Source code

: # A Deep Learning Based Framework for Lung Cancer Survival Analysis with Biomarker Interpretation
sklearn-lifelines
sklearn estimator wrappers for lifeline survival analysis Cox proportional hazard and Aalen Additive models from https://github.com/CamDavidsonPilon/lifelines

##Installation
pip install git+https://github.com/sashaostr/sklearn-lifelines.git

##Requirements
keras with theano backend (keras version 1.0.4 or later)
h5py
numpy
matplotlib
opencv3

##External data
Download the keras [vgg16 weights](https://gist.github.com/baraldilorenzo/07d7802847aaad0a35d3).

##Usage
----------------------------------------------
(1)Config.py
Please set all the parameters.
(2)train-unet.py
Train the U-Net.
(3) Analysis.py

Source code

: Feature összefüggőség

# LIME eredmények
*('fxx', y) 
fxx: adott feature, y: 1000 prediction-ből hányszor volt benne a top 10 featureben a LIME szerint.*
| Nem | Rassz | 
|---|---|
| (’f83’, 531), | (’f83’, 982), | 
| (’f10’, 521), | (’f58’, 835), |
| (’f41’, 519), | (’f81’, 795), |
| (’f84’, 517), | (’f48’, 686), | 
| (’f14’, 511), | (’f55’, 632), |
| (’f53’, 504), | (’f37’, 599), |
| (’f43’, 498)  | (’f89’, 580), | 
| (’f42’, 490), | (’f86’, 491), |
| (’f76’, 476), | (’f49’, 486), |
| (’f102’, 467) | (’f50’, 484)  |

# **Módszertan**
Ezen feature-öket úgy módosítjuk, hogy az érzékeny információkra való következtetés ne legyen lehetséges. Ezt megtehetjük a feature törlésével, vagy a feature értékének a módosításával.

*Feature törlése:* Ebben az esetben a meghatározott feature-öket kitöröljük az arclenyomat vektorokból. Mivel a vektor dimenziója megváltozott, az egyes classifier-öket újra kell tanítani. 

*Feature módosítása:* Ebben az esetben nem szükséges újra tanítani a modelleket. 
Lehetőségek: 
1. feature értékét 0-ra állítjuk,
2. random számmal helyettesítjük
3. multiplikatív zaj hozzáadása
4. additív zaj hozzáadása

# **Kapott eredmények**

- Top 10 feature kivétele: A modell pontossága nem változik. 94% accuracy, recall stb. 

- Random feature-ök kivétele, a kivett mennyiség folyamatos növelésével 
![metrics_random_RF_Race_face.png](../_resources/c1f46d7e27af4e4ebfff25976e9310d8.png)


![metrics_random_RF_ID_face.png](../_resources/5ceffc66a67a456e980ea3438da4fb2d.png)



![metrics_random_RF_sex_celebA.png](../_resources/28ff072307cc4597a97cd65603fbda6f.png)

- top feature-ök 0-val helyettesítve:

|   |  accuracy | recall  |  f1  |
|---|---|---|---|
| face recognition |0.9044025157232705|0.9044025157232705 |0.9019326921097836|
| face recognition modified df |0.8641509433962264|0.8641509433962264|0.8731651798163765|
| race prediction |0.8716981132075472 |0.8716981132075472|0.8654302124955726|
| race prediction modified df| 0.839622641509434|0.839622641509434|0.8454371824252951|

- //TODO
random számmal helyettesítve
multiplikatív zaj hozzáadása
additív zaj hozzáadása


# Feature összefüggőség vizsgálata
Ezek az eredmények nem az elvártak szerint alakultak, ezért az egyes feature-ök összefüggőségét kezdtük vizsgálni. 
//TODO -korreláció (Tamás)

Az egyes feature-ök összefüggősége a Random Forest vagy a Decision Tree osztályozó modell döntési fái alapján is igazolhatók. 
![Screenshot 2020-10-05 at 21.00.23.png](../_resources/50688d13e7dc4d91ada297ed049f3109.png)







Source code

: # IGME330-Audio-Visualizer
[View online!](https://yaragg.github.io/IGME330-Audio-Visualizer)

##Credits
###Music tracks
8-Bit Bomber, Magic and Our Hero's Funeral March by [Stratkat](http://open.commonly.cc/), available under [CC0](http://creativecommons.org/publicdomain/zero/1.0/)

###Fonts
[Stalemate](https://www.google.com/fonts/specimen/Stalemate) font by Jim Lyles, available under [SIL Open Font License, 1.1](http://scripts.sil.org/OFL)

..........

● **EXERCISE INSTRUCTIONS**:
Without changing a single character, write out all of the entries.

● **TASK RESPONSE**:
Source code

: # A Deep Learning Based Framework for Lung Cancer Survival Analysis with Biomarker Interpretation
sklearn-lifelines
sklearn estimator wrappers for lifeline survival analysis Cox proportional hazard and Aalen Additive models from https://github.com/CamDavidsonPilon/lifelines

##Installation
pip install git+https://github.com/sashaostr/sklearn-lifelines.git

##Requirements
keras with theano backend (keras version 1.0.4 or later)
h5py
numpy
matplotlib
opencv3

##External data
Download the keras [vgg16 weights](https://gist.github.com/baraldilorenzo/07d7802847aaad0a35d3).

##Usage
----------------------------------------------
(1)Config.py
Please set all the parameters.
(2)train-unet.py
Train the U-Net.
(3) Analysis.py

Source code

: Feature összefüggőség

# LIME eredmények
*('fxx', y) 
fxx: adott feature, y: 1000 prediction-ből hányszor volt benne a top 10 featureben a LIME szerint.*
| Nem | Rassz | 
|---|---|
| (’f83’, 531), | (’f83’, 982), | 
| (’f10’, 521), | (’f58’, 835), |
| (’f41’, 519), | (’f81’, 795), |
| (’f84’, 517), | (’f48’, 686), | 
| (’f14’, 511), | (’f55’, 632), |
| (’f53’, 504), | (’f37’, 599), |
| (’f43’, 498)  | (’f89’, 580), | 
| (’f42’, 490), | (’f86’, 491), |
| (’f76’, 476), | (’f49’, 486), |
| (’f102’, 467) | (’f50’, 484)  |

# **Módszertan**
Ezen feature-öket úgy módosítjuk, hogy az érzékeny információkra való következtetés ne legyen lehetséges. Ezt megtehetjük a feature törlésével, vagy a feature értékének a módosításával.

*Feature törlése:* Ebben az esetben a meghatározott feature-öket kitöröljük az arclenyomat vektorokból. Mivel a vektor dimenziója megváltozott, az egyes classifier-öket újra kell tanítani. 

*Feature módosítása:* Ebben az esetben nem szükséges újra tanítani a modelleket. 
Lehetőségek: 
1. feature értékét 0-ra állítjuk,
2. random számmal helyettesítjük
3. multiplikatív zaj hozzáadása
4. additív zaj hozzáadása

# **Kapott eredmények**

- Top 10 feature kivétele: A modell pontossága nem változik. 94% accuracy, recall stb. 

- Random feature-ök kivétele, a kivett mennyiség folyamatos növelésével 
![metrics_random_RF_Race_face.png](../_resources/c1f46d7e27af4e4ebfff25976e9310d8.png)


![metrics_random_RF_ID_face.png](../_resources/5ceffc66a67a456e980ea3438da4fb2d.png)



![metrics_random_RF_sex_celebA.png](../_resources/28ff072307cc4597a97cd65603fbda6f.png)

- top feature-ök 0-val helyettesítve:

|   |  accuracy | recall  |  f1  |
|---|---|---|---|
| face recognition |0.9044025157232705|0.9044025157232705 |0.9019326921097836|
| face recognition modified df |0.8641509433962264|0.8641509433962264|0.8731651798163765|
| race prediction |0.8716981132075472 |0.8716981132075472|0.8654302124955726|
| race prediction modified df| 0.839622641509434|0.839622641509434|0.8454371824252951|

- //TODO
random számmal helyettesítve
multiplikatív zaj hozzáadása
additív zaj hozzáadása


# Feature összefüggőség vizsgálata
Ezek az eredmények nem az elvártak szerint alakultak, ezért az egyes feature-ök összefüggőségét kezdtük vizsgálni. 
//TODO -korreláció (Tamás)

Az egyes feature-ök összefüggősége a Random Forest vagy a Decision Tree osztályozó modell döntési fái alapján is igazolhatók. 
![Screenshot 2020-10-05 at 21.00.23.png](../_resources/50688d13e7dc4d91ada297ed049f3109.png)







Source code

: # IGME330-Audio-Visualizer
[View online!](https://yaragg.github.io/IGME330-Audio-Visualizer)

##Credits
###Music tracks
8-Bit Bomber, Magic and Our Hero's Funeral March by [Stratkat](http://open.commonly.cc/), available under [CC0](http://creativecommons.org/publicdomain/zero/1.0/)

###Fonts
[Stalemate](https://www.google.com/fonts/specimen/Stalemate) font by Jim Lyles, available under [SIL Open Font License, 1.1](http://scripts.sil.org/OFL)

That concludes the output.